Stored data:

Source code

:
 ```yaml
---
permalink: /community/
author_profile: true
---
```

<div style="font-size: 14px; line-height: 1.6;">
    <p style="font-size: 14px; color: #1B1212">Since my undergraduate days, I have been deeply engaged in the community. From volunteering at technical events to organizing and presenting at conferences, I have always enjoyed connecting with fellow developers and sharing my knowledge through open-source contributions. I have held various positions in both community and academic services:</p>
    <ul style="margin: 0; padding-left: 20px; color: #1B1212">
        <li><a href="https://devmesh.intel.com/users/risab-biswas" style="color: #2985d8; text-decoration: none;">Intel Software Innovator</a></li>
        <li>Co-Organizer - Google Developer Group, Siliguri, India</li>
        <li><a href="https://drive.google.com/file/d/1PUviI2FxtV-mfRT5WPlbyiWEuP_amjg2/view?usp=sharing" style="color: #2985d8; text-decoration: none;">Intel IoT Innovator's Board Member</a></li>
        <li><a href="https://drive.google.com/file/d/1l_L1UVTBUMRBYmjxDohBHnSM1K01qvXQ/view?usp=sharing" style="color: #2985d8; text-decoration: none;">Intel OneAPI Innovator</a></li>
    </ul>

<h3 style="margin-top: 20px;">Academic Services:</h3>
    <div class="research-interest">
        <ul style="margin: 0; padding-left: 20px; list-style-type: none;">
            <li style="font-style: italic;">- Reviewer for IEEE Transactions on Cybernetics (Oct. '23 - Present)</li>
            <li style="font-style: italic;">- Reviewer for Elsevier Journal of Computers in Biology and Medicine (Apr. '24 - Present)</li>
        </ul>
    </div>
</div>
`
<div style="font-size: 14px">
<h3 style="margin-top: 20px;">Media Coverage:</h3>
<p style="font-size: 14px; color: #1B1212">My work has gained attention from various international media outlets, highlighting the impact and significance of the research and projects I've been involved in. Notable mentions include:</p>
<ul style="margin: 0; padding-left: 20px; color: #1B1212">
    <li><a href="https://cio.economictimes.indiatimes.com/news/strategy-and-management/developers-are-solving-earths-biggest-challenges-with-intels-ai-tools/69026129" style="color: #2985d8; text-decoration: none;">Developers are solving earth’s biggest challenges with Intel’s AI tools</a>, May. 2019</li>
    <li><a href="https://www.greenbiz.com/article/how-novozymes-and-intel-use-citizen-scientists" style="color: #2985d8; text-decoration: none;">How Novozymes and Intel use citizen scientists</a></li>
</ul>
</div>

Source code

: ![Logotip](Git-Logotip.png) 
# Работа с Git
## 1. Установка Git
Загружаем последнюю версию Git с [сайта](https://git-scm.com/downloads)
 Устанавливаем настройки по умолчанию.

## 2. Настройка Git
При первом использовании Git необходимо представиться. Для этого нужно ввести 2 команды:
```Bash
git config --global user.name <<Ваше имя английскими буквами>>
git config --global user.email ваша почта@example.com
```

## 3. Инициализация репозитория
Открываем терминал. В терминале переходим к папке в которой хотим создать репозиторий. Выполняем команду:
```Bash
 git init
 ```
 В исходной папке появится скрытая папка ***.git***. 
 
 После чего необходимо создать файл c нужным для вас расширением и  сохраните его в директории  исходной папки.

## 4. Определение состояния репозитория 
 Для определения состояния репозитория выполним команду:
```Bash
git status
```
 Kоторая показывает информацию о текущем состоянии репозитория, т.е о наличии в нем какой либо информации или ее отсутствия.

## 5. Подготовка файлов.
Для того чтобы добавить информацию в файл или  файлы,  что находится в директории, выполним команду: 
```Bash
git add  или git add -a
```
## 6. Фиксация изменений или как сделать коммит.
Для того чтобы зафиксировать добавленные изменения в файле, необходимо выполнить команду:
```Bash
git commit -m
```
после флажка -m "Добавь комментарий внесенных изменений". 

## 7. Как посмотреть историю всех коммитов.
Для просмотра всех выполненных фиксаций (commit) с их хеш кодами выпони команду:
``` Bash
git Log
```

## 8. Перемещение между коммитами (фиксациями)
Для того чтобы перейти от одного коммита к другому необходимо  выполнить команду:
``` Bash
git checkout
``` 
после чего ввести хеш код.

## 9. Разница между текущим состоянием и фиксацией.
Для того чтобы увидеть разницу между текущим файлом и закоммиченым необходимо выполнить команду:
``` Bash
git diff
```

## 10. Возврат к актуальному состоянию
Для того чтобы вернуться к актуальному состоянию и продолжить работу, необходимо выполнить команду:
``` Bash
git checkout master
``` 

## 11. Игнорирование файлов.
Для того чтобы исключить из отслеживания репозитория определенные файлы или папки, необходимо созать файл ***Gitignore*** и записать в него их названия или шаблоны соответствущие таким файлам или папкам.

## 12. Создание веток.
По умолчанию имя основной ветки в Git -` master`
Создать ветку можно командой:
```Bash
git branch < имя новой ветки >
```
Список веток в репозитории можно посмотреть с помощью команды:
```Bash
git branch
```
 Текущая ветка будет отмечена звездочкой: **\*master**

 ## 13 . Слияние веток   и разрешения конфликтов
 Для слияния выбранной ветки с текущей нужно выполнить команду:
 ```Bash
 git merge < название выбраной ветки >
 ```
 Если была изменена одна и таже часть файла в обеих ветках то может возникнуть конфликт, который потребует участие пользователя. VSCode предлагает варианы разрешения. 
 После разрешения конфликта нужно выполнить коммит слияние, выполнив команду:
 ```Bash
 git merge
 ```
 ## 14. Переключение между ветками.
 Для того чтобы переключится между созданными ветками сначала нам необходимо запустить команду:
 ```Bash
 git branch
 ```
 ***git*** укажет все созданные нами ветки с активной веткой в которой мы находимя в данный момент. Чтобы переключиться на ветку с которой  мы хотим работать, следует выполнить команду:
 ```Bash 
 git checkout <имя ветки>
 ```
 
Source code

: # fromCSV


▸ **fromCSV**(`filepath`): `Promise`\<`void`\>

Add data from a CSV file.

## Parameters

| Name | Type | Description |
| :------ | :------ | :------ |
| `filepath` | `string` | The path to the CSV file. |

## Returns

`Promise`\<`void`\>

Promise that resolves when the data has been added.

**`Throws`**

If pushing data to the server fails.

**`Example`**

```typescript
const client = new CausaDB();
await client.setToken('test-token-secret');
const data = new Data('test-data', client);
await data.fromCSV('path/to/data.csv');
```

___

◆ **Problem description**
Filter the entries by the string "href" and copy each matching line.

◆ **The answer**
        <li><a href="https://devmesh.intel.com/users/risab-biswas" style="color: #2985d8; text-decoration: none;">Intel Software Innovator</a></li>
        <li><a href="https://drive.google.com/file/d/1PUviI2FxtV-mfRT5WPlbyiWEuP_amjg2/view?usp=sharing" style="color: #2985d8; text-decoration: none;">Intel IoT Innovator's Board Member</a></li>
        <li><a href="https://drive.google.com/file/d/1l_L1UVTBUMRBYmjxDohBHnSM1K01qvXQ/view?usp=sharing" style="color: #2985d8; text-decoration: none;">Intel OneAPI Innovator</a></li>
    <li><a href="https://cio.economictimes.indiatimes.com/news/strategy-and-management/developers-are-solving-earths-biggest-challenges-with-intels-ai-tools/69026129" style="color: #2985d8; text-decoration: none;">Developers are solving earth’s biggest challenges with Intel’s AI tools</a>, May. 2019</li>
    <li><a href="https://www.greenbiz.com/article/how-novozymes-and-intel-use-citizen-scientists" style="color: #2985d8; text-decoration: none;">How Novozymes and Intel use citizen scientists</a></li>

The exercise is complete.